Because Highland Plantation is considered an unorganized territory, Independence Wind principals Angus King and Robert Gardiner are expected to file an application for permits for their plan with Maine’s Land Use Regulation Commission by early November.

The 120- to 130-megawatt turbines are proposed for Stewart and Witham mountains and Briggs and Burnt peaks. They would be lined up single-file and southeasterly along the high land. The area is east of the Bigelow Range and Carrabassett Valley in Franklin County.

In Roxbury, Independence Wind and business partner Wagner Forest Management Ltd. of Lyme, N.H., formed Record Hill Wind LLC to build 22 2.5-megawatt turbines atop Partridge Peak, Flathead Mountain and part of Record Hill. Construction on that $120 million project is under way.

“So, we’ve bitten off a lot and we’re chewing right now,” Gardiner said.

In Highland Plantation, King and Gardiner’s company partnered with Wagner to form Highland Plantation LLC.
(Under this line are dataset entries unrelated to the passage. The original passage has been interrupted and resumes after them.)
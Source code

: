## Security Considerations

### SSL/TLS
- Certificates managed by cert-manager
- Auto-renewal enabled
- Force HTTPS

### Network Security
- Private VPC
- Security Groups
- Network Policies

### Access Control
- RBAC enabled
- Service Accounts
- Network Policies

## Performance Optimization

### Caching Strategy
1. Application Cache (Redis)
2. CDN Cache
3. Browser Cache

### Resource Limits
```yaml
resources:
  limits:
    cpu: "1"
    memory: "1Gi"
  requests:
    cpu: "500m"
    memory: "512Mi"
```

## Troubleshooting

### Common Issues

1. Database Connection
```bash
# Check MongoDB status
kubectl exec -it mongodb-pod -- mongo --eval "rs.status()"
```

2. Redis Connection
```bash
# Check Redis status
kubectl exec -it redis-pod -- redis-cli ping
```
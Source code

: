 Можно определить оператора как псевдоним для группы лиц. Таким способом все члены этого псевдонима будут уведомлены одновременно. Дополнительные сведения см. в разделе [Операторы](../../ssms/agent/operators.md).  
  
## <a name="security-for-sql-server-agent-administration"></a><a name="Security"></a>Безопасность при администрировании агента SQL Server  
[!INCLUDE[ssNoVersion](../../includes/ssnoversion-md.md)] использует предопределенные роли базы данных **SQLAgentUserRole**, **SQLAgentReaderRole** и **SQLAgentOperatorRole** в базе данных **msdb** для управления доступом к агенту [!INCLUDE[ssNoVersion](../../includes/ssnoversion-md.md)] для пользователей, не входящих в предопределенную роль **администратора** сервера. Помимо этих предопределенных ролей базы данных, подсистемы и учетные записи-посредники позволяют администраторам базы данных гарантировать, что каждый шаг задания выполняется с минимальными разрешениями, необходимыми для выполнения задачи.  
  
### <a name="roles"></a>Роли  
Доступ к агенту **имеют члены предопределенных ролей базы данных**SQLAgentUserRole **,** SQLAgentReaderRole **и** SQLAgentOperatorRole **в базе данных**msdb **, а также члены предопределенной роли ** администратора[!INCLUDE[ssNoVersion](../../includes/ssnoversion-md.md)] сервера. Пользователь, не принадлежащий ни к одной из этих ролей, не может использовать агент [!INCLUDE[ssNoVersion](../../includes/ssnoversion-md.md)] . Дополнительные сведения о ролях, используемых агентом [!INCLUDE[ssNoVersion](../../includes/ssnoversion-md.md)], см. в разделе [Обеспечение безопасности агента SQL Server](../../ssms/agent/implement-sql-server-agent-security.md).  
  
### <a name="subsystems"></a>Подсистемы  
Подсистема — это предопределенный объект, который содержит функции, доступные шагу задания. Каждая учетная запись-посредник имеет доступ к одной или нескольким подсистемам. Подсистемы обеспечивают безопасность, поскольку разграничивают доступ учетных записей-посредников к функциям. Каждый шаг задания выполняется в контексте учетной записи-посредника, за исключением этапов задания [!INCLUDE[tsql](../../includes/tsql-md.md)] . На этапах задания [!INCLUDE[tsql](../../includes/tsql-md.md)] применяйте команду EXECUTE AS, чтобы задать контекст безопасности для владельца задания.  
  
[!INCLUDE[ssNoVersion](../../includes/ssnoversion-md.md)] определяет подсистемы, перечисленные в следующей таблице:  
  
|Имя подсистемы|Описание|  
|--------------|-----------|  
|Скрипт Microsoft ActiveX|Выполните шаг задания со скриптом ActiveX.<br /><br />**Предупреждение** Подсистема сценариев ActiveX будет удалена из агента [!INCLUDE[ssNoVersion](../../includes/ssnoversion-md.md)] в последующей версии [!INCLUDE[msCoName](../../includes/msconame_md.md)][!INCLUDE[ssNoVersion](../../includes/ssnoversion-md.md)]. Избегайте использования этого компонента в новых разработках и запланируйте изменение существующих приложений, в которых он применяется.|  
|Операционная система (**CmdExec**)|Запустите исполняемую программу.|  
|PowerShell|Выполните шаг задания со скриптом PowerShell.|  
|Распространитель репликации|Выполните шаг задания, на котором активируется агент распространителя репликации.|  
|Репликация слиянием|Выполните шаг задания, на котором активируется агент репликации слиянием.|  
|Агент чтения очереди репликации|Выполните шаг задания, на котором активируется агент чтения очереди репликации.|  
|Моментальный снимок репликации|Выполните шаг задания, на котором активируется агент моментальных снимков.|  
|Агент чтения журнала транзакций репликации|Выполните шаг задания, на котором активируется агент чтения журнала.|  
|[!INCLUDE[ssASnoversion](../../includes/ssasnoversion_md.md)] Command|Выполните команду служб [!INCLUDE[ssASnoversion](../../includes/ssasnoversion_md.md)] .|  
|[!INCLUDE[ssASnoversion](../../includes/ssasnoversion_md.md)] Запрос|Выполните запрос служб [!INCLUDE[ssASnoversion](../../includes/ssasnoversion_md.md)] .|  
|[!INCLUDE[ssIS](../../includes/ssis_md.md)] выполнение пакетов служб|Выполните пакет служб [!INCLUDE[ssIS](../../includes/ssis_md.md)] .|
Gardiner said he and King have been talking with Highland Plantation residents and officials about the project for 18 months.

The turbines would be installed during the summer of 2011 on Wagner land, Gardiner said Friday afternoon at his Cumberland Foreside home. Roadwork and foundation work for the turbines would be started next summer.

Due to the project’s proximity to the National Park Service’s Appalachian Trail, which crosses Roundtop Mountain (elevation 2,240 feet) to the north of Stewart Mountain (elevation 2,673 feet), Gardiner said they’ve also been talking with officials from the Maine Appalachian Trail Club.

The club maintains the national trail from the east side of Route 26 in Newry to the northern terminus atop Mount Katahdin in Baxter State Park.

He said that only a few turbines will be visible from Bigelow’s Avery Peak, elevation 4,088 feet.

“You’ve really got to get up high to see this project,” Gardiner said, due to wooded terrain. “Most of the turbines are beyond the (NPS) eight-mile limit for visual impact.”

Appalachian Trail hikers heading west from Long Falls Dam Road and topping the first open ledges of Little Bigelow Mountain, which is 4½ miles from the nearest turbine planned for Stewart Mountain, will see a few turbines.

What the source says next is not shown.